INSTRUCTIONS TO FOLLOW: Any picture among the records should be left out, please; retype the rest exactly.

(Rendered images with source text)
◆ ◆ ◆ ◆ ◆

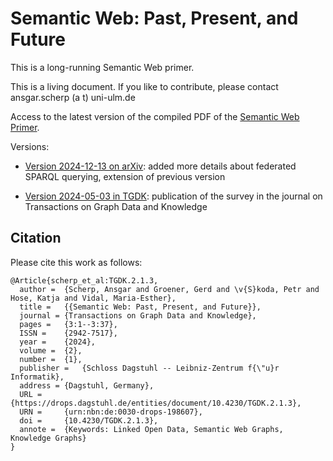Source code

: # Semantic Web: Past, Present, and Future

This is a long-running Semantic Web primer. 

This is a living document. If you like to contribute, please contact ansgar.scherp (a t) uni-ulm.de

Access to the latest version of the compiled PDF of the [Semantic Web Primer](https://github.com/ascherp/semantic-web-primer/blob/main/paper/main-semweb.pdf).

Versions:
 
- [Version 2024-12-13 on arXiv](https://arxiv.org/abs/2412.17159): added more details about federated SPARQL querying, extension of previous version

- [Version 2024-05-03 in TGDK](https://drops.dagstuhl.de/entities/document/10.4230/TGDK.2.1.3): publication of the survey in the journal on Transactions on Graph Data and Knowledge

## Citation

Please cite this work as follows:

```
@Article{scherp_et_al:TGDK.2.1.3,
  author =	{Scherp, Ansgar and Groener, Gerd and \v{S}koda, Petr and Hose, Katja and Vidal, Maria-Esther},
  title =	{{Semantic Web: Past, Present, and Future}},
  journal =	{Transactions on Graph Data and Knowledge},
  pages =	{3:1--3:37},
  ISSN =	{2942-7517},
  year =	{2024},
  volume =	{2},
  number =	{1},
  publisher =	{Schloss Dagstuhl -- Leibniz-Zentrum f{\"u}r Informatik},
  address =	{Dagstuhl, Germany},
  URL =		{https://drops.dagstuhl.de/entities/document/10.4230/TGDK.2.1.3},
  URN =		{urn:nbn:de:0030-drops-198607},
  doi =		{10.4230/TGDK.2.1.3},
  annote =	{Keywords: Linked Open Data, Semantic Web Graphs, Knowledge Graphs}
}
```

◆ ◆ ◆ ◆ ◆

SOLUTION FOR THIS TASK:
Source code

: # Semantic Web: Past, Present, and Future

This is a long-running Semantic Web primer. 

This is a living document. If you like to contribute, please contact ansgar.scherp (a t) uni-ulm.de

Access to the latest version of the compiled PDF of the [Semantic Web Primer](https://github.com/ascherp/semantic-web-primer/blob/main/paper/main-semweb.pdf).

Versions:
 
- [Version 2024-12-13 on arXiv](https://arxiv.org/abs/2412.17159): added more details about federated SPARQL querying, extension of previous version

- [Version 2024-05-03 in TGDK](https://drops.dagstuhl.de/entities/document/10.4230/TGDK.2.1.3): publication of the survey in the journal on Transactions on Graph Data and Knowledge

## Citation

Please cite this work as follows:

```
@Article{scherp_et_al:TGDK.2.1.3,
  author =	{Scherp, Ansgar and Groener, Gerd and \v{S}koda, Petr and Hose, Katja and Vidal, Maria-Esther},
  title =	{{Semantic Web: Past, Present, and Future}},
  journal =	{Transactions on Graph Data and Knowledge},
  pages =	{3:1--3:37},
  ISSN =	{2942-7517},
  year =	{2024},
  volume =	{2},
  number =	{1},
  publisher =	{Schloss Dagstuhl -- Leibniz-Zentrum f{\"u}r Informatik},
  address =	{Dagstuhl, Germany},
  URL =		{https://drops.dagstuhl.de/entities/document/10.4230/TGDK.2.1.3},
  URN =		{urn:nbn:de:0030-drops-198607},
  doi =		{10.4230/TGDK.2.1.3},
  annote =	{Keywords: Linked Open Data, Semantic Web Graphs, Knowledge Graphs}
}
```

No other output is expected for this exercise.